Supremo rejeitou recursos que tentavam reverter decisão sobre aposentadorias do INSS. Corte também manteve entendimento de que beneficiários não precisarão devolver valores já recebidos

O Supremo Tribunal Federal (STF) decidiu, nessa sexta-feira (15), manter a rejeição da chamada “revisão da vida toda” das aposentadorias do Instituto Nacional do Seguro Social (INSS).

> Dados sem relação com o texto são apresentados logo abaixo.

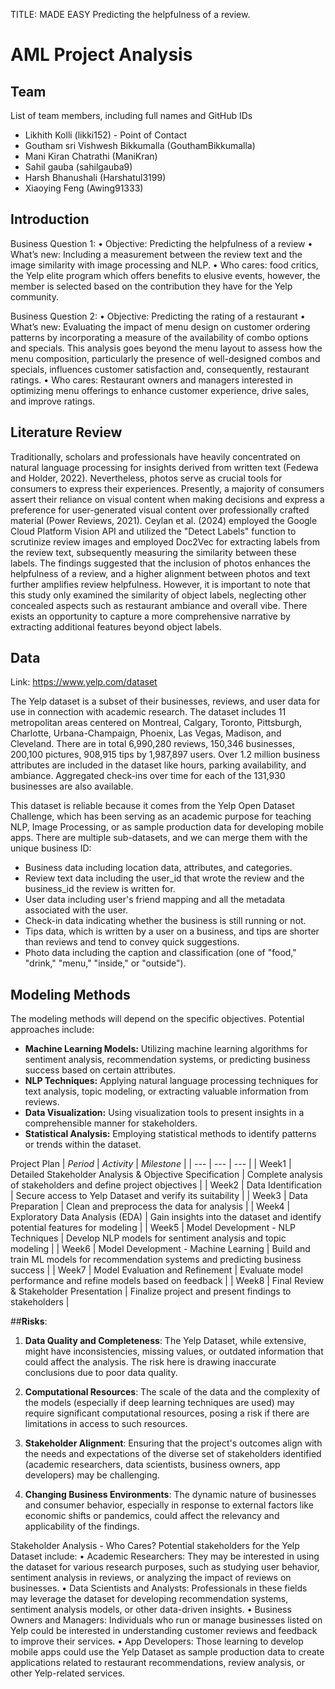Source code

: TITLE: MADE EASY
Predicting the helpfulness of a review. 


# AML Project Analysis

## Team
List of team members, including full names and GitHub IDs

- Likhith Kolli (likki152) - Point of Contact
- Goutham sri Vishwesh Bikkumalla (GouthamBikkumalla)
- Mani Kiran Chatrathi (ManiKran)
- Sahil gauba (sahilgauba9)
- Harsh Bhanushali (Harshatul3199)
- Xiaoying Feng (Awing91333)

## Introduction
Business Question 1: 
•	Objective: Predicting the helpfulness of a review
•	What’s new: Including a measurement between the review text and the image similarity with image processing and NLP.
•	Who cares: food critics, the Yelp elite program which offers benefits to elusive events, however, the member is selected based on the contribution they have for the Yelp community. 

Business Question 2:
•	Objective: Predicting the rating of a restaurant
•	What’s new: Evaluating the impact of menu design on customer ordering patterns by incorporating a measure of the availability of combo options and specials. This analysis goes beyond the menu layout to assess how the menu composition, particularly the presence of well-designed combos and specials, influences customer satisfaction and, consequently, restaurant ratings.
•	Who cares: Restaurant owners and managers interested in optimizing menu offerings to enhance customer experience, drive sales, and improve ratings.


## Literature Review

Traditionally, scholars and professionals have heavily concentrated on natural language processing for insights derived from written text (Fedewa and Holder, 2022). Nevertheless, photos serve as crucial tools for consumers to express their experiences. Presently, a majority of consumers assert their reliance on visual content when making decisions and express a preference for user-generated visual content over professionally crafted material (Power Reviews, 2021). Ceylan et al. (2024) employed the Google Cloud Platform Vision API and utilized the "Detect Labels" function to scrutinize review images and employed Doc2Vec for extracting labels from the review text, subsequently measuring the similarity between these labels. The findings suggested that the inclusion of photos enhances the helpfulness of a review, and a higher alignment between photos and text further amplifies review helpfulness. However, it is important to note that this study only examined the similarity of object labels, neglecting other concealed aspects such as restaurant ambiance and overall vibe. There exists an opportunity to capture a more comprehensive narrative by extracting additional features beyond object labels.

## Data

Link: https://www.yelp.com/dataset

The Yelp dataset is a subset of their businesses, reviews, and user data for use in connection with academic research. The dataset includes 11 metropolitan areas centered on Montreal, Calgary, Toronto, Pittsburgh, Charlotte, Urbana-Champaign, Phoenix, Las Vegas, Madison, and Cleveland. There are in total 6,990,280 reviews, 150,346 businesses, 200,100 pictures, 908,915 tips by 1,987,897 users. Over 1.2 million business attributes are included in the dataset like hours, parking availability, and ambiance. Aggregated check-ins over time for each of the 131,930 businesses are also available.

This dataset is reliable because it comes from the Yelp Open Dataset Challenge, which has been serving as an academic purpose for teaching NLP, Image Processing, or as sample production data for developing mobile apps. There are multiple sub-datasets, and we can merge them with the unique business ID:

- Business data including location data, attributes, and categories.
- Review text data including the user_id that wrote the review and the business_id the review is written for.
- User data including user's friend mapping and all the metadata associated with the user.
- Check-in data indicating whether the business is still running or not.
- Tips data, which is written by a user on a business, and tips are shorter than reviews and tend to convey quick suggestions.
- Photo data including the caption and classification (one of "food," "drink," "menu," "inside," or "outside").

## Modeling Methods

The modeling methods will depend on the specific objectives. Potential approaches include:

- **Machine Learning Models:** Utilizing machine learning algorithms for sentiment analysis, recommendation systems, or predicting business success based on certain attributes.
- **NLP Techniques:** Applying natural language processing techniques for text analysis, topic modeling, or extracting valuable information from reviews.
- **Data Visualization:** Using visualization tools to present insights in a comprehensible manner for stakeholders.
- **Statistical Analysis:** Employing statistical methods to identify patterns or trends within the dataset.



Project Plan
| *Period* | *Activity* | *Milestone* |
| --- | --- | --- |
| Week1 | Detailed Stakeholder Analysis & Objective Specification | Complete analysis of stakeholders and define project objectives |
| Week2 | Data Identification | Secure access to Yelp Dataset and verify its suitability |
| Week3 | Data Preparation | Clean and preprocess the data for analysis |
| Week4 | Exploratory Data Analysis (EDA) | Gain insights into the dataset and identify potential features for modeling |
| Week5 | Model Development - NLP Techniques | Develop NLP models for sentiment analysis and topic modeling |
| Week6 | Model Development - Machine Learning | Build and train ML models for recommendation systems and predicting business success |
| Week7 | Model Evaluation and Refinement | Evaluate model performance and refine models based on feedback |
| Week8 | Final Review & Stakeholder Presentation | Finalize project and present findings to stakeholders |






##**Risks**:


1. **Data Quality and Completeness**: The Yelp Dataset, while extensive, might have inconsistencies, missing values, or outdated information that could affect the analysis. The risk here is drawing inaccurate conclusions due to poor data quality.

2. **Computational Resources**: The scale of the data and the complexity of the models (especially if deep learning techniques are used) may require significant computational resources, posing a risk if there are limitations in access to such resources.

3. **Stakeholder Alignment**: Ensuring that the project's outcomes align with the needs and expectations of the diverse set of stakeholders identified (academic researchers, data scientists, business owners, app developers) may be challenging.

4. **Changing Business Environments**: The dynamic nature of businesses and consumer behavior, especially in response to external factors like economic shifts or pandemics, could affect the relevancy and applicability of the findings.



Stakeholder Analysis - Who Cares?
Potential stakeholders for the Yelp Dataset include:
•	Academic Researchers: They may be interested in using the dataset for various research purposes, such as studying user behavior, sentiment analysis in reviews, or analyzing the impact of reviews on businesses.
•	Data Scientists and Analysts: Professionals in these fields may leverage the dataset for developing recommendation systems, sentiment analysis models, or other data-driven insights.
•	Business Owners and Managers: Individuals who run or manage businesses listed on Yelp could be interested in understanding customer reviews and feedback to improve their services.
•	App Developers: Those learning to develop mobile apps could use the Yelp Dataset as sample production data to create applications related to restaurant recommendations, review analysis, or other Yelp-related services.

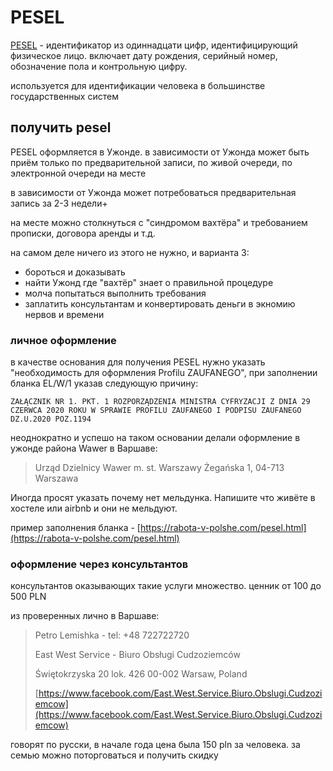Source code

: # PESEL

[PESEL](https://www.gov.pl/web/gov/czym-jest-numer-pesel) - идентификатор из одиннадцати цифр, идентифицирующий физическое лицо. включает дату рождения, серийный номер, обозначение пола и контрольную цифру.

используется для идентификации человека в большинстве государственных систем

## получить pesel

PESEL оформляется в Ужонде. в зависимости от Ужонда может быть приём только по предварительной записи, по живой очереди, по электронной очереди на месте

в зависимости от Ужонда может потребоваться предварительная запись за 2-3 недели+

на месте можно столкнуться с "синдромом вахтёра" и требованием прописки, договора аренды и т.д.

на самом деле ничего из этого не нужно, и варианта 3:

- бороться и доказывать
- найти Ужонд где "вахтёр" знает о правильной процедуре
- молча попытаться выполнить требования
- заплатить консультантам и конвертировать деньги в экномию нервов и времени

### личное оформление

в качестве основания для получения PESEL нужно указать "необходимость для оформления Profilu ZAUFANEGO", при заполнении бланка EL/W/1 указав следующую причину:

`ZAŁĄCZNIK NR 1. PKT. 1 ROZPORZĄDZENIA MINISTRA CYFRYZACJI Z DNIA 29 CZERWCA 2020 ROKU W SPRAWIE PROFILU ZAUFANEGO I PODPISU ZAUFANEGO DZ.U.2020 POZ.1194`

неоднократно и успешо на таком основании делали оформление в ужонде района Wawer в Варшаве:

> Urząd Dzielnicy Wawer m. st. Warszawy
> Żegańska 1, 04-713 Warszawa

Иногда просят указать почему нет мельдунка. Напишите что живёте в хостеле или airbnb и они не мельдуют.

пример заполнения бланка - [https://rabota-v-polshe.com/pesel.html](https://rabota-v-polshe.com/pesel.html)

### оформление через консультантов

консультантов оказывающих такие услуги множество. ценник от 100 до 500 PLN

из проверенных лично в Варшаве:

> Petro Lemishka - tel: +48 722722720
>
> East West Service - Biuro Obsługi Cudzoziemców
>
> Świętokrzyska 20 lok. 426 00-002 Warsaw, Poland
>
> [https://www.facebook.com/East.West.Service.Biuro.Obslugi.Cudzoziemcow](https://www.facebook.com/East.West.Service.Biuro.Obslugi.Cudzoziemcow)

говорят по русски, в начале года цена была 150 pln за человека. за семью можно поторговаться и получить скидку

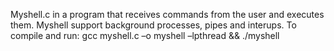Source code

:Myshell.c in a program that  receives commands from the user and executes them.
Myshell support background processes, pipes and interups.
To compile and run: 
gcc myshell.c –o myshell –lpthread && ./myshell
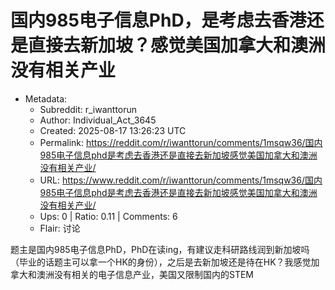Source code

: # 国内985电子信息PhD，是考虑去香港还是直接去新加坡？感觉美国加拿大和澳洲没有相关产业

- Metadata:
  - Subreddit: r_iwanttorun
  - Author: Individual_Act_3645
  - Created: 2025-08-17 13:26:23 UTC
  - Permalink: https://reddit.com/r/iwanttorun/comments/1msqw36/国内985电子信息phd是考虑去香港还是直接去新加坡感觉美国加拿大和澳洲没有相关产业/
  - URL: https://www.reddit.com/r/iwanttorun/comments/1msqw36/国内985电子信息phd是考虑去香港还是直接去新加坡感觉美国加拿大和澳洲没有相关产业/
  - Ups: 0 | Ratio: 0.11 | Comments: 6
  - Flair: 讨论


题主是国内985电子信息PhD，PhD在读ing，有建议走科研路线润到新加坡吗（毕业的话题主可以拿一个HK的身份），之后是去新加坡还是待在HK？我感觉加拿大和澳洲没有相关的电子信息产业，美国又限制国内的STEM

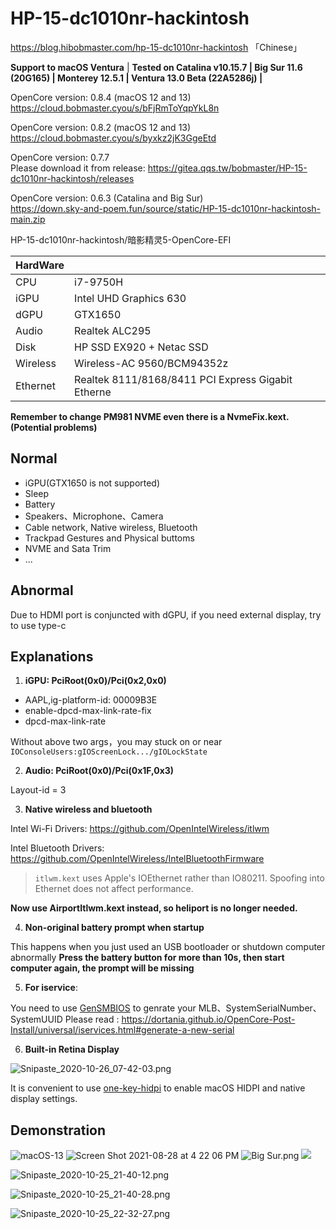 
# HP-15-dc1010nr-hackintosh

https://blog.hibobmaster.com/hp-15-dc1010nr-hackintosh 「Chinese」


**Support to macOS Ventura** | **Tested on Catalina v10.15.7 | Big Sur 11.6 (20G165) | Monterey 12.5.1 | Ventura 13.0 Beta (22A5286j) |** <br>

OpenCore version: 0.8.4 (macOS 12 and 13) <br>
https://cloud.bobmaster.cyou/s/bFjRmToYqpYkL8n

OpenCore version: 0.8.2 (macOS 12 and 13) <br>
https://cloud.bobmaster.cyou/s/byxkz2jK3GgeEtd

OpenCore version: 0.7.7  <br>
Please download it from release: https://gitea.qqs.tw/bobmaster/HP-15-dc1010nr-hackintosh/releases

OpenCore version: 0.6.3 (Catalina and Big Sur)  <br>
https://down.sky-and-poem.fun/source/static/HP-15-dc1010nr-hackintosh-main.zip

HP-15-dc1010nr-hackintosh/暗影精灵5-OpenCore-EFI

| HardWare |                                                    |
| -------- | -------------------------------------------------- |
| CPU      | i7-9750H                                           |
| iGPU     | Intel UHD Graphics 630                             |
| dGPU     | GTX1650                                            |
| Audio    | Realtek ALC295                                     |
| Disk     | HP SSD EX920 + Netac SSD                           |
| Wireless | Wireless-AC 9560/BCM94352z                                   |
| Ethernet | Realtek 8111/8168/8411 PCI Express Gigabit Etherne |

**Remember to change PM981 NVME even there is a NvmeFix.kext. (Potential problems)**

## Normal

* iGPU(GTX1650 is not supported)
* Sleep
* Battery
* Speakers、Microphone、Camera
* Cable network, Native wireless, Bluetooth
* Trackpad Gestures and Physical buttoms
* NVME and Sata Trim
* ...

## Abnormal

Due to HDMI port is conjuncted with dGPU, if you need external display, try to  use type-c

## Explanations

1. **iGPU: PciRoot(0x0)/Pci(0x2,0x0)**
* AAPL,ig-platform-id: 00009B3E
* enable-dpcd-max-link-rate-fix
* dpcd-max-link-rate 

Without above two args，you may stuck on or near `IOConsoleUsers:gIOScreenLock.../gIOLockState`

2. **Audio: PciRoot(0x0)/Pci(0x1F,0x3)**

Layout-id = 3

3. **Native wireless and bluetooth**

Intel Wi-Fi Drivers: https://github.com/OpenIntelWireless/itlwm

Intel Bluetooth Drivers: https://github.com/OpenIntelWireless/IntelBluetoothFirmware

> `itlwm.kext` uses Apple's IOEthernet rather than IO80211.
> Spoofing into Ethernet does not affect performance.

**Now use AirportItlwm.kext instead, so heliport is no longer needed.**

4. **Non-original battery prompt when startup**

This happens when you just used an USB bootloader or shutdown computer abnormally
**Press the battery button for more than 10s, then start computer again, the prompt will be missing**

5. **For iservice**: 

You need to use [GenSMBIOS](https://github.com/corpnewt/GenSMBIOS) to genrate your MLB、SystemSerialNumber、SystemUUID
Please read :
https://dortania.github.io/OpenCore-Post-Install/universal/iservices.html#generate-a-new-serial

6. **Built-in Retina Display**

![Snipaste_2020-10-26_07-42-03.png](https://i.loli.net/2020/10/26/OnlQAGmu9JsNTxg.png)

It is convenient to use [one-key-hidpi](https://github.com/xzhih/one-key-hidpi) to enable macOS HIDPI and native display settings.

## Demonstration
![macOS-13](https://blog.hibobmaster.com/wp-content/uploads/2022/07/macOS-13.webp)
![Screen Shot 2021-08-28 at 4 22 06 PM](https://user-images.githubusercontent.com/32976627/131211672-9231ec46-0755-4f9c-93c0-2ccd0542f201.png)
![Big Sur.png](https://i.loli.net/2020/11/26/gPmIFCxsE1tSjv2.png)
![](https://i.loli.net/2020/10/25/cl5RHLF3smzrMWh.png)

![Snipaste_2020-10-25_21-40-12.png](https://i.loli.net/2020/10/25/d6JQipSgfoH7Fal.png)

![Snipaste_2020-10-25_21-40-28.png](https://i.loli.net/2020/10/25/bHk3ULG4PAjx7Qq.png)

![Snipaste_2020-10-25_22-32-27.png](https://i.loli.net/2020/10/25/VKvZSdE3lani65O.png)
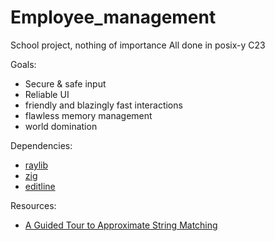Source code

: # Employee_management
School project, nothing of importance
All done in posix-y C23

Goals:
* Secure & safe input
* Reliable UI
* friendly and blazingly fast interactions
* flawless memory management
* world domination

Dependencies:
* [raylib](https://github.com/raysan5/raylib/)
* [zig](https://github.com/ziglang/zig)
* [editline](https://github.com/troglobit/editline)

Resources:
- [A Guided Tour to Approximate String Matching](http://repositorio.uchile.cl/bitstream/handle/2250/126168/Navarro_Gonzalo_Guided_tour.pdf)
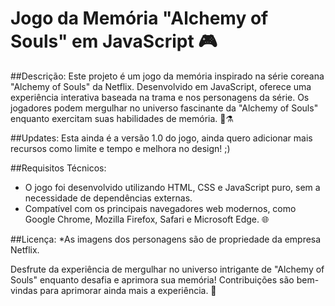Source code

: # Jogo da Memória "Alchemy of Souls" em JavaScript 🎮

##Descrição:
Este projeto é um jogo da memória inspirado na série coreana "Alchemy of Souls" da Netflix. Desenvolvido em JavaScript, oferece uma experiência interativa baseada na trama e nos personagens da série. Os jogadores podem mergulhar no universo fascinante da "Alchemy of Souls" enquanto exercitam suas habilidades de memória. 🌟⚗️

##Updates:
Esta ainda é a versão 1.0 do jogo, ainda quero adicionar mais recursos como limite e tempo e melhora no design! ;)

##Requisitos Técnicos:
- O jogo foi desenvolvido utilizando HTML, CSS e JavaScript puro, sem a necessidade de dependências externas.
- Compatível com os principais navegadores web modernos, como Google Chrome, Mozilla Firefox, Safari e Microsoft Edge. 🌐

##Licença:
 *As imagens dos personagens são de propriedade da empresa Netflix.

Desfrute da experiência de mergulhar no universo intrigante de "Alchemy of Souls" enquanto desafia e aprimora sua memória! Contribuições são bem-vindas para aprimorar ainda mais a experiência. 🚀
 
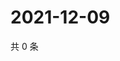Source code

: # 2021-12-09

共 0 条

<!-- BEGIN WEIBO -->
<!-- 最后更新时间 Thu Dec 09 2021 08:50:29 GMT+0800 (China Standard Time) -->

<!-- END WEIBO -->
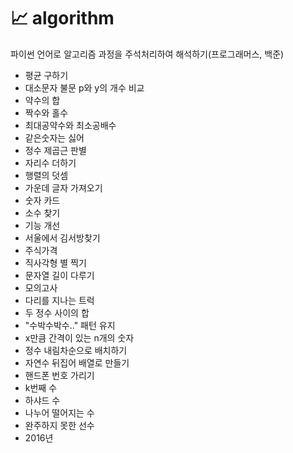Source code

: # 📈 algorithm

파이썬 언어로 알고리즘 과정을 주석처리하여 해석하기(프로그래머스, 백준)

- 평균 구하기
- 대소문자 불문 p와 y의 개수 비교
- 약수의 합
- 짝수와 홀수
- 최대공약수와 최소공배수
- 같은숫자는 싫어
- 정수 제곱근 판별
- 자리수 더하기
- 행렬의 덧셈
- 가운데 글자 가져오기
- 숫자 카드
- 소수 찾기
- 기능 개선
- 서울에서 김서방찾기
- 주식가격
- 직사각형 별 찍기
- 문자열 길이 다루기
- 모의고사
- 다리를 지나는 트럭
- 두 정수 사이의 합
- "수박수박수.." 패턴 유지
- x만큼 간격이 있는 n개의 숫자
- 정수 내림차순으로 배치하기
- 자연수 뒤집어 배열로 만들기
- 핸드폰 번호 가리기
- k번째 수
- 하샤드 수
- 나누어 떨어지는 수
- 완주하지 못한 선수
- 2016년

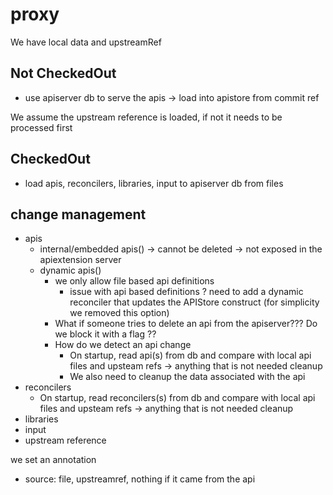# proxy

We have local data and upstreamRef

## Not CheckedOut
- use apiserver db to serve the apis -> load into apistore from commit ref

We assume the upstream reference is loaded, if not it needs to be processed first

## CheckedOut
- load apis, reconcilers, libraries, input to apiserver db from files

## change management
- apis
    - internal/embedded apis() -> cannot be deleted -> not exposed in the apiextension server
    - dynamic apis()
        - we only allow file based api definitions 
            - issue with api based definitions ? need to add a dynamic reconciler that updates the APIStore construct (for simplicity we removed this option)
        - What if someone tries to delete an api from the apiserver??? Do we block it with a flag ??
        - How do we detect an api change
            - On startup, read api(s) from db and compare with local api files and upsteam refs -> anything that is not needed cleanup
            - We also need to cleanup the data associated with the api
- reconcilers
    - On startup, read reconcilers(s) from db and compare with local api files and upsteam refs -> anything that is not needed cleanup
- libraries
- input
- upstream reference


we set an annotation
- source: file, upstreamref, nothing if it came from the api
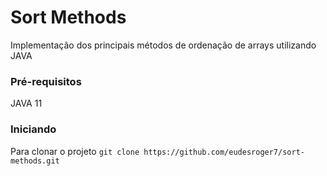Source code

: # Sort Methods
Implementação dos principais métodos de ordenação de arrays utilizando JAVA

### Pré-requisitos
JAVA 11

### Iniciando
Para clonar o projeto `git clone https://github.com/eudesroger7/sort-methods.git`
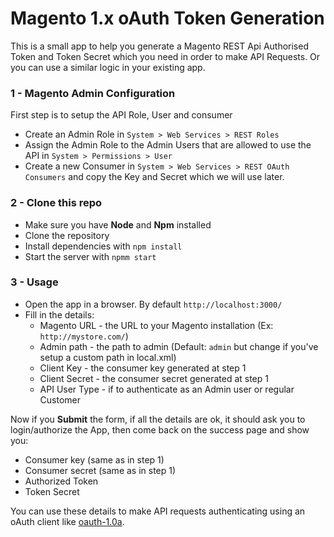 # Magento 1.x oAuth Token Generation

This is a small app to help you generate a Magento REST Api Authorised Token and Token Secret which you need in order to make API Requests. Or you can use a similar logic in your existing app. 

### 1 - Magento Admin Configuration

First step is to setup the API Role, User and consumer

* Create an Admin Role in `System > Web Services > REST Roles`
* Assign the Admin Role to the Admin Users that are allowed to use the API in `System > Permissions > User`
* Create a new Consumer in `System > Web Services > REST OAuth Consumers` and copy the Key and Secret which we will use later.

### 2 - Clone this repo

* Make sure you have **Node** and **Npm** installed
* Clone the repository
* Install dependencies with `npm install`
* Start the server with `npmm start`
 
### 3 - Usage

* Open the app in a browser. By default `http://localhost:3000/`
* Fill in the details:
    * Magento URL - the URL to your Magento installation (Ex: `http://mystore.com/`)
    * Admin path - the path to admin (Default: `admin` but change if you've setup a custom path in local.xml)
    * Client Key - the consumer key generated at step 1
    * Client Secret - the consumer secret generated at step 1
    * API User Type - if to authenticate as an Admin user or regular Customer

Now if you **Submit** the form, if all the details are ok, it should ask you to login/authorize the App, then come back on the success page and show you:
 
 * Consumer key (same as in step 1) 
 * Consumer secret (same as in step 1) 
 * Authorized Token 
 * Token Secret
 
You can use these details to make API requests authenticating using an oAuth client like [oauth-1.0a](https://www.npmjs.com/package/oauth-1.0a).  
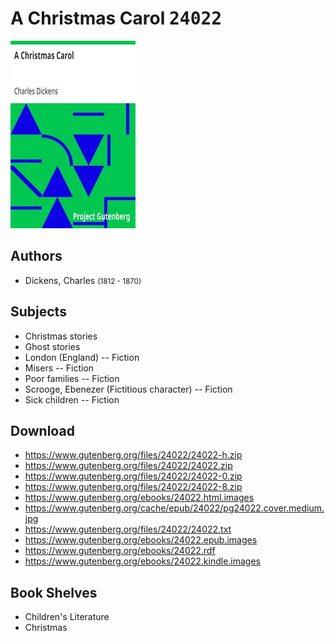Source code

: # A Christmas Carol <kbd>24022</kbd>

![](./cover.medium.jpg "")

## Authors


 - Dickens, Charles <small>(1812 - 1870)</small>

## Subjects


 - Christmas stories
 - Ghost stories
 - London (England) -- Fiction
 - Misers -- Fiction
 - Poor families -- Fiction
 - Scrooge, Ebenezer (Fictitious character) -- Fiction
 - Sick children -- Fiction

## Download


 - https://www.gutenberg.org/files/24022/24022-h.zip
 - https://www.gutenberg.org/files/24022/24022.zip
 - https://www.gutenberg.org/files/24022/24022-0.zip
 - https://www.gutenberg.org/files/24022/24022-8.zip
 - https://www.gutenberg.org/ebooks/24022.html.images
 - https://www.gutenberg.org/cache/epub/24022/pg24022.cover.medium.jpg
 - https://www.gutenberg.org/files/24022/24022.txt
 - https://www.gutenberg.org/ebooks/24022.epub.images
 - https://www.gutenberg.org/ebooks/24022.rdf
 - https://www.gutenberg.org/ebooks/24022.kindle.images

## Book Shelves


 - Children's Literature
 - Christmas
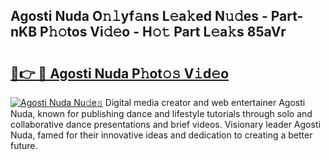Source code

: ## Agosti Nuda O𝚗𝚕yf𝚊ns L𝚎a𝚔ed N𝚞𝚍es - Part-nKB P𝚑𝚘tos Vi𝚍𝚎o - H𝚘𝚝 Part L𝚎a𝚔s 85aVr

# <h2><a href="http://kf3125.oniu.top/?m=Agosti+Nuda">🔗👉 🔴 Agosti Nuda P𝚑ot𝚘𝚜 V𝚒d𝚎o</a></h2>

[![Agosti Nuda Nu𝚍e𝚜](https://i.imgur.com/0qMVB7G.gif)](http://kf3125.oniu.top/?m=Agosti+Nuda)
Digital media creator and web entertainer Agosti Nuda, known for publishing dance and lifestyle tutorials through solo and collaborative dance presentations and brief videos. Visionary leader Agosti Nuda, famed for their innovative ideas and dedication to creating a better future.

A decisão foi tomada pelo plenário da Corte, que rejeitou recursos apresentados contra o entendimento firmado anteriormente sobre o tema.

Por 8 votos a 2, os ministros acompanharam o voto do relator, ministro Alexandre de Moraes, que afirmou não haver irregularidades na decisão anterior que derrubou a tese da revisão.

A decisão embargada não apresenta nenhum desses vícios. O ofício judicante realizou-se de forma completa e satisfatória, não se mostrando necessários quaisquer reparos.

Votaram no mesmo sentido os ministros Alexandre de Moraes, Cristiano Zanin, Gilmar Mendes, Cármen Lúcia, André Mendonça, Luiz Fux, Flávio Dino e Nunes Marques.

Já os ministros Dias Toffoli e Edson Fachin divergiram e votaram pela suspensão dos processos relacionados à revisão da vida toda até uma decisão definitiva do plenário do STF.

A “revisão da vida toda” permitia que aposentados incluíssem no cálculo do benefício contribuições feitas antes de julho de 1994, o que poderia aumentar o valor da aposentadoria para parte dos segurados. No entanto, em março de 2024, o STF decidiu que os beneficiários não têm direito de escolher a regra mais vantajosa para recalcular o benefício.

Apesar da decisão desfavorável aos aposentados, o Supremo manteve o entendimento de que segurados não precisarão devolver valores recebidos por meio de decisões judiciais até 5 de abril de 2024, data em que foi publicada a ata do julgamento que derrubou a tese da revisão.

O julgamento ocorreu no plenário virtual da Corte e encerrou mais uma etapa da disputa judicial sobre o tema, que vinha sendo acompanhada por milhares de aposentados em todo o país. Ainda assim, outras ações relacionadas à revisão seguem em discussão no STF.